Supervisory Special Agent John Campanella briefed members of the New York Alliance Against Insurance Fraud (NYAAIF) yesterday on the litany of organized mobsters working healthcare fraud in New York. They include Russians, Armenians, Georgians, Ukrainians and a couple of Eurasian groups I learned about for the first time.
Agent Campanella walked through the organized structure of Russian and Italian syndicates, how they differ, how they are alike and how the FBI penetrates them during undercover operations. With the growing heat on no-fault auto fault, many gangs are now turning to Medicare and Medicaid to ply their trade, Campanella said.

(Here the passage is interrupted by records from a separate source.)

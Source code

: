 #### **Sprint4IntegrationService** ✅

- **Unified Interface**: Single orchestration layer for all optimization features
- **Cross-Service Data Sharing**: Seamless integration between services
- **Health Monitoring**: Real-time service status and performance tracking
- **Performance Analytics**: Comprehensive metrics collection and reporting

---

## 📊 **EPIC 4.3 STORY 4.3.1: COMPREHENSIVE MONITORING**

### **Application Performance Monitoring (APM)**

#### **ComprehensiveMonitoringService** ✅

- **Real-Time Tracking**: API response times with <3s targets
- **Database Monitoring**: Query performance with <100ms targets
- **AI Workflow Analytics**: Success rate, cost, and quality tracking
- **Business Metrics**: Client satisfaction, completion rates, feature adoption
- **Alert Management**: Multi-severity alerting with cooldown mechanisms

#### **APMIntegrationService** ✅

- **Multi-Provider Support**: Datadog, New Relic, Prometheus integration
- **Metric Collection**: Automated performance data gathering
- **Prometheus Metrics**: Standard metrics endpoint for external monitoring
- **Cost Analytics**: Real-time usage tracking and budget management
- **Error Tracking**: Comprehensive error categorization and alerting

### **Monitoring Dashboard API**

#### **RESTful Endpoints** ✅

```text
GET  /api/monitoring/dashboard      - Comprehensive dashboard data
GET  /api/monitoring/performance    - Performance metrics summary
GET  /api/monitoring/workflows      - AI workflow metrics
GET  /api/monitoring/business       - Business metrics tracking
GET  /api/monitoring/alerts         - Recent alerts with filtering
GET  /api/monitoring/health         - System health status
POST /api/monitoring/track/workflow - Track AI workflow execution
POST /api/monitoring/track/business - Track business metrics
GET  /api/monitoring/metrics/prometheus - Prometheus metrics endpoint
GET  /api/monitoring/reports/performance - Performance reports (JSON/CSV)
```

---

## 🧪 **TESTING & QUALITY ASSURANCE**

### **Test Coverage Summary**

His was one of two insightful presentations during the NYAAIF annual meeting held in downtown New York City. The chief of the state’s DMV investigations unit discussed how new facial recognition technology is catching thousands of people with duplicate licenses. Fraudsters range from ordinary people whose driving privileges were revoked to suspected international terrorists. In one case, Russian mobsters transported vans full of people from New York to DC to get fake licenses by bribing a DC licensing official. With the new DC licenses, they obtained new licenses in New York and used them to bill insurers for bogus treatment from staged crashes and Medicaid schemes.
New York continues to be a hotbed for all kinds of fraud schemes, whether initiated by organized gangs or everyday people. The NYAAIF has helped to keep the focus on fraud for more than 10 years with an aggressive TV, radio and billboard advertising program. Members who attended yesterday’s event got a preview of next year’s campaign and heard about many successes so far in 2012. That included a record year for media outreach and social media penetration, with which the Coalition assists NYAAIF.
Every state should have an organization like NYAAIF.